The third scene is the strongest. The bickering duet of the two ministers is sacrificed to the scene where they welcome guests to Prince Go Go's party, "The last party on earth." All of them are iconic figures (costumes: Olga Shaishmelashvilli) most of whom are mentioned in the libretto such as Napoleon and Dzhengis Khan. All sorts of precious details and small scenes, which made up the charm of the Viennese production, disappear in this way because of Barkhatov's choices. Kilos of white powder are snorted. An Elton John-like figure takes a seat at the central harpsichord. Once again, the Gepopo chief is the mechanical puppet whose frenzied coloratura recalls both the Queen of the Night and Ella Fitzgerald. Anna Nekhames, the strongest soloist of the evening, gives a virtuoso rendition of it. The scenic climax is achieved when the chorus shouts "our dear sovereign" twenty times and the feast degenerates into a rave party with dancing disco lights, featuring Prince Go Go (counter tenor Eric Jurenas) at the turntables as disc jockey. The interlude (Nekrotzar's entrance) surprises with the devil's quartet (violinist, bassoonist, clarinetist and flutist) as oversized cupids on stage. At the moment of the expected impact of the comet, the lights fail due to a sizzling short circuit. Ha ha ! The final image is for Nekrotzar watching the images of violent rioting on a TV screen. Those who really want it will find a doomsday scenario somewhere to send waves of fear down the spines of the people of Breughelland.

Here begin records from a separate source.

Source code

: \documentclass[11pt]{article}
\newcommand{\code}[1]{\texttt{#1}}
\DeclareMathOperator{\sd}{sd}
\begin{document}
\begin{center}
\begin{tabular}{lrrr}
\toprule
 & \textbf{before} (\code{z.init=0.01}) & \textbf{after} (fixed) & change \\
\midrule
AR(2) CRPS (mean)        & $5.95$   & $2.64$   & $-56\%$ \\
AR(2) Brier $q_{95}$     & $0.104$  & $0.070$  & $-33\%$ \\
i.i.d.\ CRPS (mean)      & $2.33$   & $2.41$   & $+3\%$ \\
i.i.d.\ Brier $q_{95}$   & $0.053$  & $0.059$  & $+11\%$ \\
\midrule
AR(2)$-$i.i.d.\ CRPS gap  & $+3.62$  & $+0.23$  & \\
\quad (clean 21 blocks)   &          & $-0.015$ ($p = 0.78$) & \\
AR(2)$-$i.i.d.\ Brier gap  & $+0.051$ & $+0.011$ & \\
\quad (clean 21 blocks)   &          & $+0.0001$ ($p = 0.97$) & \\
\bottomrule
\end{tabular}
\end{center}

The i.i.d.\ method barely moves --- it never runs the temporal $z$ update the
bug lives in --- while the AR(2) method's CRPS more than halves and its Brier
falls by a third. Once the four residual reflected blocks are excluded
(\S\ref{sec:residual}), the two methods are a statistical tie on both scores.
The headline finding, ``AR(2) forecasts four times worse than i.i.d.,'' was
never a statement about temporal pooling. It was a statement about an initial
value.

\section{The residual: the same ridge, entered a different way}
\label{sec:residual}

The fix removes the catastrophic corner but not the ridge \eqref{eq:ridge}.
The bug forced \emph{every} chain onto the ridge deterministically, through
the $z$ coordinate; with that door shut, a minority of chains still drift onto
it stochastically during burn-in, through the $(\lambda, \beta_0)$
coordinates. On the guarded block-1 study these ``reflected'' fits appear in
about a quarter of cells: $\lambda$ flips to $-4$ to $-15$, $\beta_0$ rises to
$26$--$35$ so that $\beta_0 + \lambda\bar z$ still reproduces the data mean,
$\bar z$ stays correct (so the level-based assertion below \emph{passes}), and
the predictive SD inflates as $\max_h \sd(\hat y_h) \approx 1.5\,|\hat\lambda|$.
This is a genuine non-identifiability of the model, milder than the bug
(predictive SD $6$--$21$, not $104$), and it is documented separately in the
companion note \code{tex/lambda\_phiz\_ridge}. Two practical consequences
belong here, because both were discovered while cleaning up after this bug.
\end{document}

Thomas Guggeis was not able to convince me to the same extent as with his exceptionally balanced reading of Don Carlo. At times there was little detail in the orchestral sound, the car horn toccata sounded rather sloppy, the doorbells were barely audible, the high brass hurt the ears in the second scene. After intermission there was more balance in the orchestra. The interlude of the third act had an alienating charm, introduced by an understated ostinato in the double basses. Nice and controlled clusters of brass sounded in the transition to the fourth scene. The gongs to herald the end of the world coming from the auditorium also sounded very nice.